Export to CSV function in Graylog does not respect order


(Pedro Miguel Pereira Serrano Martins) #1

Background

I am logging messages in Graylog2 and I need to evaluate messages based on the order they arrive.
Upon making a search Graylog presents me the information ordered by Timestamp, which is very useful:

As you can see there are 2 types of timestamps marked:

  • The Timestamps on the left, in descending order, given by Graylog2
  • A unique timestamp ( on the right, I just marked the first one, the others I don’t care ) for each message

Problem

So, after visualizing this data, I decided I wanted to export it to CSV format, to run a few scripts on it. I did the following:

More actions .-> Export as CSV

The probem here is that the CSV file I have, is completely unordered. Remeber the unique timestamp on the right that I marked with yellow color?

It should be in the first row, but it’s not:

It is in row 188.

Questions

  • Is this normal behavior?
  • How to export a search to a CSV keeping its filters and order intact?

(Jochen) #2

For Graylog, that’s an opaque blob in the “message” field, not a unique timestamp. If you want to further process the JSON blob from the “message” field, you’ll have to extract it using a JSON extractor or a processing pipeline rule.
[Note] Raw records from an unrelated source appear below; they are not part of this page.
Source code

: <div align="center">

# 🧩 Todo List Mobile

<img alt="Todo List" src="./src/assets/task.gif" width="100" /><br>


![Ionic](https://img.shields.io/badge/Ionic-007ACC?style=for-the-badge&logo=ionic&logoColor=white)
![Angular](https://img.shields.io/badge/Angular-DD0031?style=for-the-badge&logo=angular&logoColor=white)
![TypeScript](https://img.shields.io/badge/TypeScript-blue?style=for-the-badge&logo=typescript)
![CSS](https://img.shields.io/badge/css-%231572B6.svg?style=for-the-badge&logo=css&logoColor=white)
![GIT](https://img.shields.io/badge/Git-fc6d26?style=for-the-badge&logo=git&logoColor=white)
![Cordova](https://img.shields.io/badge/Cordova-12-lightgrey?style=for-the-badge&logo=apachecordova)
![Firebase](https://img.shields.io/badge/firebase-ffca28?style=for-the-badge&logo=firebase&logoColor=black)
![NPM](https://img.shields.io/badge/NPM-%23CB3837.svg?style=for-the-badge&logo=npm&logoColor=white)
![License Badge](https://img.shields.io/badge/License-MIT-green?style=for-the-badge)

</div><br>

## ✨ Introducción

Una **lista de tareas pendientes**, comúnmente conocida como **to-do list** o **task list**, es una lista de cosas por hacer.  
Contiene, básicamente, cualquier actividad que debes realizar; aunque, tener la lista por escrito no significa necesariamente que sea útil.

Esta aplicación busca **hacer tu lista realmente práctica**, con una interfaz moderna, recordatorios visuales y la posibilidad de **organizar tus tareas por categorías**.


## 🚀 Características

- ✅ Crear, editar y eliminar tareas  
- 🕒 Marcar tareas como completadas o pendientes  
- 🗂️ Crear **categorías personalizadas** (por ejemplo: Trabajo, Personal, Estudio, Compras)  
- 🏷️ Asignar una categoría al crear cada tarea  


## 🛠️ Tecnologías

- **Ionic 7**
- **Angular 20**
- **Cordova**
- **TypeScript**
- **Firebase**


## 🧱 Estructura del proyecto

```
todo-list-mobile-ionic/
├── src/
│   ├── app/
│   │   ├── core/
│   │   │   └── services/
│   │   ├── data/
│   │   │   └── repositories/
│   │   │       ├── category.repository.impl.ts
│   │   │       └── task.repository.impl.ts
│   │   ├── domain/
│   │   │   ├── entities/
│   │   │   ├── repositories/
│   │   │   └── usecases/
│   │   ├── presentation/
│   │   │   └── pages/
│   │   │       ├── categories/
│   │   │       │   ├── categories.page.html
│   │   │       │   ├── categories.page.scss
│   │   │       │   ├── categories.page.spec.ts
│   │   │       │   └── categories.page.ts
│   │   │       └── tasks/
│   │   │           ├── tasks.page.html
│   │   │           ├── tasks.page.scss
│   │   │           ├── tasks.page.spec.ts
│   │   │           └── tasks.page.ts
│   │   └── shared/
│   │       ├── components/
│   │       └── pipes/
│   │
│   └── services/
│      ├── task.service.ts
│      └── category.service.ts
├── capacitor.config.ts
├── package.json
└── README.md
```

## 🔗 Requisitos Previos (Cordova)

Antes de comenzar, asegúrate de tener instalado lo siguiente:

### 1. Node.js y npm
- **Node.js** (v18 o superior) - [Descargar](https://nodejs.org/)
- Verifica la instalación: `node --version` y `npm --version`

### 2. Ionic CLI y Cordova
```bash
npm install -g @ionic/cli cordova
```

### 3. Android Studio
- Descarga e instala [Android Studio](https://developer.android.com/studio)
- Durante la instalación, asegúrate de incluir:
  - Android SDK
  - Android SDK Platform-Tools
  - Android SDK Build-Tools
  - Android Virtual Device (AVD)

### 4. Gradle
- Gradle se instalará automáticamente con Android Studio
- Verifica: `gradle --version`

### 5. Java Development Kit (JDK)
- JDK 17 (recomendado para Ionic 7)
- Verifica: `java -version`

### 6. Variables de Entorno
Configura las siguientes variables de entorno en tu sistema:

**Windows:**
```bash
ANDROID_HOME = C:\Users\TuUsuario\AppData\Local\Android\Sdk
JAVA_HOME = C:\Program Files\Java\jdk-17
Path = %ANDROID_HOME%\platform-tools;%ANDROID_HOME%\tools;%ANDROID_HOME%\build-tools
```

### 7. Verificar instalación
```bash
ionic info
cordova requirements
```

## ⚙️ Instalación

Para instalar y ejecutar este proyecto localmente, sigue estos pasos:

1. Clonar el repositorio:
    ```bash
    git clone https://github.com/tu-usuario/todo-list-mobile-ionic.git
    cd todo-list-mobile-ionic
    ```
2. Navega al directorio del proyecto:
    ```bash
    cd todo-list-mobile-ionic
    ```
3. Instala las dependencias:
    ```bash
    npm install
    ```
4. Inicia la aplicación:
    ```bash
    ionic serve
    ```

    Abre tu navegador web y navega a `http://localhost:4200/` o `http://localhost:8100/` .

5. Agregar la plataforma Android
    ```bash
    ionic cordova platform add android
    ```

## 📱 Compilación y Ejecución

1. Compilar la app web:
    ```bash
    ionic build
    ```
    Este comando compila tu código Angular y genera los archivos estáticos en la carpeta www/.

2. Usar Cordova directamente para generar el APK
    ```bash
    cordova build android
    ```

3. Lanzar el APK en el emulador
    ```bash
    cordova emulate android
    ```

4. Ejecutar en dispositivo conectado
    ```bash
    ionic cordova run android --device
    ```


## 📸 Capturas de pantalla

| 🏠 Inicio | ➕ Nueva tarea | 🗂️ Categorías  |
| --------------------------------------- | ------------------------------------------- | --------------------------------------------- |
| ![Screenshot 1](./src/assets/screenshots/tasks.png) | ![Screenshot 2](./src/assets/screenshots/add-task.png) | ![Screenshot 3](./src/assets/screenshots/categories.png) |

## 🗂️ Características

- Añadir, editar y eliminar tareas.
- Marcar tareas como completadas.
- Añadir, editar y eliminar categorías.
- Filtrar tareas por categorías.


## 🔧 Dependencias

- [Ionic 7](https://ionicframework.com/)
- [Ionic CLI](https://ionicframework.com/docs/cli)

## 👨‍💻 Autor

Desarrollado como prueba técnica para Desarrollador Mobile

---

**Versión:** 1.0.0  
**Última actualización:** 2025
(Pedro Miguel Pereira Serrano Martins) #3

Oh, I am aware of that. I don’t care about that field, I am merely using it to identify where a message should be. If in the web interface the message with that specific ID is in row 1, then in the CSV I expected the same.

As for the issue you linked to, I take it Graylog2 is using the _doc flag. I have a few questions:

  • Does it mean it is incapable of giving me a CSV in the correct order because it is “working as intended”?
  • Do I need to make a REST GET request to ElasticSearch to get the CSV file I need in the order I expect?
  • Given that the issue was created in 2016, the fact that it is still open means that someone is working on a fix for it or that it is at least acknowledged as a bug?

From a user standpoint, I must say this behavior is rather counter-intuitive.


(Jochen) #4

Yes, correct.

Either you use the Elasticsearch HTTP API directly (although it doesn’t support CSV) or you post-process the CSV file if order is important to your use case.


(Pedro Miguel Pereira Serrano Martins) #5

Thanks. Could you give me some input regarding my last question?


(Jochen) #6

The behavior won’t be changed. The “documentation” tag on the issue indicates that the Graylog documentation will be improved on the subject.


(Pedro Miguel Pereira Serrano Martins) #7

Ahh, thank you for the feedback!


(Pedro Miguel Pereira Serrano Martins) #8

Well …

I coudl really use a hand here …
I did everything, but the CLAssistance is blocking my PR. Would you care to have a look?


(system) #9

This topic was automatically closed 14 days after the last reply. New replies are no longer allowed.